WORK ITEM - Write out each record a second time, exactly.

PROVIDED RECORDS -
******************************

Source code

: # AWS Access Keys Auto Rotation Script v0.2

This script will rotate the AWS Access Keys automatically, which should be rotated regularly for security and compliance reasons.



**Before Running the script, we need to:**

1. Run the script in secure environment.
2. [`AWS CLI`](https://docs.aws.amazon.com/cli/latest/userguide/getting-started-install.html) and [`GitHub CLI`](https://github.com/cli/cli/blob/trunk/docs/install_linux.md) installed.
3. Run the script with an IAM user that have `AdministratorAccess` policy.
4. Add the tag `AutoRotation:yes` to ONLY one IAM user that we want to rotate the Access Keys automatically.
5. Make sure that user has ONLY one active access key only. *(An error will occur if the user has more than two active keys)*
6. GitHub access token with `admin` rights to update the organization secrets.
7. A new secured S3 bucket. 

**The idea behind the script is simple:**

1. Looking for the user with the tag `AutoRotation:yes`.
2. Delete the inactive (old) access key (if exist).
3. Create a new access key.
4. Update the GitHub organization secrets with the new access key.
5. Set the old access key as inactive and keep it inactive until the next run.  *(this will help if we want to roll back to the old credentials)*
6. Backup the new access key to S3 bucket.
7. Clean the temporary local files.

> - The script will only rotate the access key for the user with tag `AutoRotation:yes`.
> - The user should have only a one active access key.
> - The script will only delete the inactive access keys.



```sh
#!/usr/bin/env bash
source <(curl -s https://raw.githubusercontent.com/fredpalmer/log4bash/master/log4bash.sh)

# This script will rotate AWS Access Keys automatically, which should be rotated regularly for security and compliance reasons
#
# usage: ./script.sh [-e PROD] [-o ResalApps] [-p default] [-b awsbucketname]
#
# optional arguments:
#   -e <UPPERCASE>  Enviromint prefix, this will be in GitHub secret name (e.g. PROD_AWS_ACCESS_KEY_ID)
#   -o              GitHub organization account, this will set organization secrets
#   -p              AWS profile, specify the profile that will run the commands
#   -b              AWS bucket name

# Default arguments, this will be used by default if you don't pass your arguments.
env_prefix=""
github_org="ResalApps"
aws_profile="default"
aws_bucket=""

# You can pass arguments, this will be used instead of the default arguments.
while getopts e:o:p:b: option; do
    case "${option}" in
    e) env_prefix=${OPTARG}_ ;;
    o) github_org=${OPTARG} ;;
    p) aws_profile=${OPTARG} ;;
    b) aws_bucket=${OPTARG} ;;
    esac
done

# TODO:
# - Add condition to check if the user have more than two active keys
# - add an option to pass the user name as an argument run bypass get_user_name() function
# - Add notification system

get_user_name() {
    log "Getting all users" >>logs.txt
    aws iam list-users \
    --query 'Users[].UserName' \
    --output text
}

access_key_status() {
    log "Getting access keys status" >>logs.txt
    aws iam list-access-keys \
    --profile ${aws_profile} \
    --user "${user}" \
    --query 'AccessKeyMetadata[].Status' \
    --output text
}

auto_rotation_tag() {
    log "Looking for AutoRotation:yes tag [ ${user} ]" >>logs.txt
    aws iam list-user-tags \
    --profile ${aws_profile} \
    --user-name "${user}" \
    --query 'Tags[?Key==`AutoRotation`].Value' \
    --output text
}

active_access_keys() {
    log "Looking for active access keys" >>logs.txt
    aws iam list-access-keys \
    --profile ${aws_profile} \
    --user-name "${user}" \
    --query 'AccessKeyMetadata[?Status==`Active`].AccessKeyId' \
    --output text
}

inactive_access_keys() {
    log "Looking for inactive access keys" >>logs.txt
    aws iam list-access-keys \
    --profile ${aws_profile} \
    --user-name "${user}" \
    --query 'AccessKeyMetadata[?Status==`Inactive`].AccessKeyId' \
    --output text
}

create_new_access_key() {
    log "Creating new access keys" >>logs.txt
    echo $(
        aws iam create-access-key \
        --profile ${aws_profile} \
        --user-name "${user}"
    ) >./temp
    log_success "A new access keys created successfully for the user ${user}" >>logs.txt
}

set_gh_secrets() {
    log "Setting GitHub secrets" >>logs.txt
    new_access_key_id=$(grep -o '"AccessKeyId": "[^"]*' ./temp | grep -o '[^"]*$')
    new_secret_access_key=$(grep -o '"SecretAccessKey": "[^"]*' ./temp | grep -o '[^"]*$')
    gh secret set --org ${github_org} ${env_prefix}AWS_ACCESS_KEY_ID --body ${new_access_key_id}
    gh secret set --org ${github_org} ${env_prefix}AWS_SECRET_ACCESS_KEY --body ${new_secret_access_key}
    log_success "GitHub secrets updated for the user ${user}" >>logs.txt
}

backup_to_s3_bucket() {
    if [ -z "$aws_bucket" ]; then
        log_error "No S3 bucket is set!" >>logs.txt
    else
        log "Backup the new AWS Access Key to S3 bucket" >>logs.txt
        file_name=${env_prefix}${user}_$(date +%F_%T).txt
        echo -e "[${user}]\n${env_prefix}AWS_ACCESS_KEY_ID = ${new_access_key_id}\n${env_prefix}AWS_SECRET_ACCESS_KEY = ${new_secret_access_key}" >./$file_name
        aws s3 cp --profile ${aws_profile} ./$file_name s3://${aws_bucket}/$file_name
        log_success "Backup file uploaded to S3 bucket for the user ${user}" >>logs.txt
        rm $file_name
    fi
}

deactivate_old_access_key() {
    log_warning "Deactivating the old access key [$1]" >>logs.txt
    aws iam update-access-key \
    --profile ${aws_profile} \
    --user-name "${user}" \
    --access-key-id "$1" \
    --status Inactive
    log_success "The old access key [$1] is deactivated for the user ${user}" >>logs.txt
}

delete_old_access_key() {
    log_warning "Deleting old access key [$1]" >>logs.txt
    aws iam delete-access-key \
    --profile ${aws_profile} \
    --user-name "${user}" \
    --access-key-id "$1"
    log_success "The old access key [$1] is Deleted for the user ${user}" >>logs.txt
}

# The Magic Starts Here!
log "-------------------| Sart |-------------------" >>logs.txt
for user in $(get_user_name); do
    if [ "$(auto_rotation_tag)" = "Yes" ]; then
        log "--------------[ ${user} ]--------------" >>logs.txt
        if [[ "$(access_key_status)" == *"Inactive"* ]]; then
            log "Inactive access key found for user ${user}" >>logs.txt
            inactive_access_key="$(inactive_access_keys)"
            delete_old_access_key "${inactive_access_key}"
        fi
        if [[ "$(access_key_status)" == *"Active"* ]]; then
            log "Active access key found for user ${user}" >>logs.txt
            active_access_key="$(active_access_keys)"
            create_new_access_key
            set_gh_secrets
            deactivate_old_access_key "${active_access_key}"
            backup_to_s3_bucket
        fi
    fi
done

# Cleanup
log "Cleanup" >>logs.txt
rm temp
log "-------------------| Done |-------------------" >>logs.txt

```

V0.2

******************************

ANSWER FOR THE TASK -
Source code

: # AWS Access Keys Auto Rotation Script v0.2

This script will rotate the AWS Access Keys automatically, which should be rotated regularly for security and compliance reasons.



**Before Running the script, we need to:**

1. Run the script in secure environment.
2. [`AWS CLI`](https://docs.aws.amazon.com/cli/latest/userguide/getting-started-install.html) and [`GitHub CLI`](https://github.com/cli/cli/blob/trunk/docs/install_linux.md) installed.
3. Run the script with an IAM user that have `AdministratorAccess` policy.
4. Add the tag `AutoRotation:yes` to ONLY one IAM user that we want to rotate the Access Keys automatically.
5. Make sure that user has ONLY one active access key only. *(An error will occur if the user has more than two active keys)*
6. GitHub access token with `admin` rights to update the organization secrets.
7. A new secured S3 bucket. 

**The idea behind the script is simple:**

1. Looking for the user with the tag `AutoRotation:yes`.
2. Delete the inactive (old) access key (if exist).
3. Create a new access key.
4. Update the GitHub organization secrets with the new access key.
5. Set the old access key as inactive and keep it inactive until the next run.  *(this will help if we want to roll back to the old credentials)*
6. Backup the new access key to S3 bucket.
7. Clean the temporary local files.

> - The script will only rotate the access key for the user with tag `AutoRotation:yes`.
> - The user should have only a one active access key.
> - The script will only delete the inactive access keys.



```sh
#!/usr/bin/env bash
source <(curl -s https://raw.githubusercontent.com/fredpalmer/log4bash/master/log4bash.sh)

# This script will rotate AWS Access Keys automatically, which should be rotated regularly for security and compliance reasons
#
# usage: ./script.sh [-e PROD] [-o ResalApps] [-p default] [-b awsbucketname]
#
# optional arguments:
#   -e <UPPERCASE>  Enviromint prefix, this will be in GitHub secret name (e.g. PROD_AWS_ACCESS_KEY_ID)
#   -o              GitHub organization account, this will set organization secrets
#   -p              AWS profile, specify the profile that will run the commands
#   -b              AWS bucket name

# Default arguments, this will be used by default if you don't pass your arguments.
env_prefix=""
github_org="ResalApps"
aws_profile="default"
aws_bucket=""

# You can pass arguments, this will be used instead of the default arguments.
while getopts e:o:p:b: option; do
    case "${option}" in
    e) env_prefix=${OPTARG}_ ;;
    o) github_org=${OPTARG} ;;
    p) aws_profile=${OPTARG} ;;
    b) aws_bucket=${OPTARG} ;;
    esac
done

# TODO:
# - Add condition to check if the user have more than two active keys
# - add an option to pass the user name as an argument run bypass get_user_name() function
# - Add notification system

get_user_name() {
    log "Getting all users" >>logs.txt
    aws iam list-users \
    --query 'Users[].UserName' \
    --output text
}

access_key_status() {
    log "Getting access keys status" >>logs.txt
    aws iam list-access-keys \
    --profile ${aws_profile} \
    --user "${user}" \
    --query 'AccessKeyMetadata[].Status' \
    --output text
}

auto_rotation_tag() {
    log "Looking for AutoRotation:yes tag [ ${user} ]" >>logs.txt
    aws iam list-user-tags \
    --profile ${aws_profile} \
    --user-name "${user}" \
    --query 'Tags[?Key==`AutoRotation`].Value' \
    --output text
}

active_access_keys() {
    log "Looking for active access keys" >>logs.txt
    aws iam list-access-keys \
    --profile ${aws_profile} \
    --user-name "${user}" \
    --query 'AccessKeyMetadata[?Status==`Active`].AccessKeyId' \
    --output text
}

inactive_access_keys() {
    log "Looking for inactive access keys" >>logs.txt
    aws iam list-access-keys \
    --profile ${aws_profile} \
    --user-name "${user}" \
    --query 'AccessKeyMetadata[?Status==`Inactive`].AccessKeyId' \
    --output text
}

create_new_access_key() {
    log "Creating new access keys" >>logs.txt
    echo $(
        aws iam create-access-key \
        --profile ${aws_profile} \
        --user-name "${user}"
    ) >./temp
    log_success "A new access keys created successfully for the user ${user}" >>logs.txt
}

set_gh_secrets() {
    log "Setting GitHub secrets" >>logs.txt
    new_access_key_id=$(grep -o '"AccessKeyId": "[^"]*' ./temp | grep -o '[^"]*$')
    new_secret_access_key=$(grep -o '"SecretAccessKey": "[^"]*' ./temp | grep -o '[^"]*$')
    gh secret set --org ${github_org} ${env_prefix}AWS_ACCESS_KEY_ID --body ${new_access_key_id}
    gh secret set --org ${github_org} ${env_prefix}AWS_SECRET_ACCESS_KEY --body ${new_secret_access_key}
    log_success "GitHub secrets updated for the user ${user}" >>logs.txt
}

backup_to_s3_bucket() {
    if [ -z "$aws_bucket" ]; then
        log_error "No S3 bucket is set!" >>logs.txt
    else
        log "Backup the new AWS Access Key to S3 bucket" >>logs.txt
        file_name=${env_prefix}${user}_$(date +%F_%T).txt
        echo -e "[${user}]\n${env_prefix}AWS_ACCESS_KEY_ID = ${new_access_key_id}\n${env_prefix}AWS_SECRET_ACCESS_KEY = ${new_secret_access_key}" >./$file_name
        aws s3 cp --profile ${aws_profile} ./$file_name s3://${aws_bucket}/$file_name
        log_success "Backup file uploaded to S3 bucket for the user ${user}" >>logs.txt
        rm $file_name
    fi
}

deactivate_old_access_key() {
    log_warning "Deactivating the old access key [$1]" >>logs.txt
    aws iam update-access-key \
    --profile ${aws_profile} \
    --user-name "${user}" \
    --access-key-id "$1" \
    --status Inactive
    log_success "The old access key [$1] is deactivated for the user ${user}" >>logs.txt
}

delete_old_access_key() {
    log_warning "Deleting old access key [$1]" >>logs.txt
    aws iam delete-access-key \
    --profile ${aws_profile} \
    --user-name "${user}" \
    --access-key-id "$1"
    log_success "The old access key [$1] is Deleted for the user ${user}" >>logs.txt
}

# The Magic Starts Here!
log "-------------------| Sart |-------------------" >>logs.txt
for user in $(get_user_name); do
    if [ "$(auto_rotation_tag)" = "Yes" ]; then
        log "--------------[ ${user} ]--------------" >>logs.txt
        if [[ "$(access_key_status)" == *"Inactive"* ]]; then
            log "Inactive access key found for user ${user}" >>logs.txt
            inactive_access_key="$(inactive_access_keys)"
            delete_old_access_key "${inactive_access_key}"
        fi
        if [[ "$(access_key_status)" == *"Active"* ]]; then
            log "Active access key found for user ${user}" >>logs.txt
            active_access_key="$(active_access_keys)"
            create_new_access_key
            set_gh_secrets
            deactivate_old_access_key "${active_access_key}"
            backup_to_s3_bucket
        fi
    fi
done

# Cleanup
log "Cleanup" >>logs.txt
rm temp
log "-------------------| Done |-------------------" >>logs.txt

```

V0.2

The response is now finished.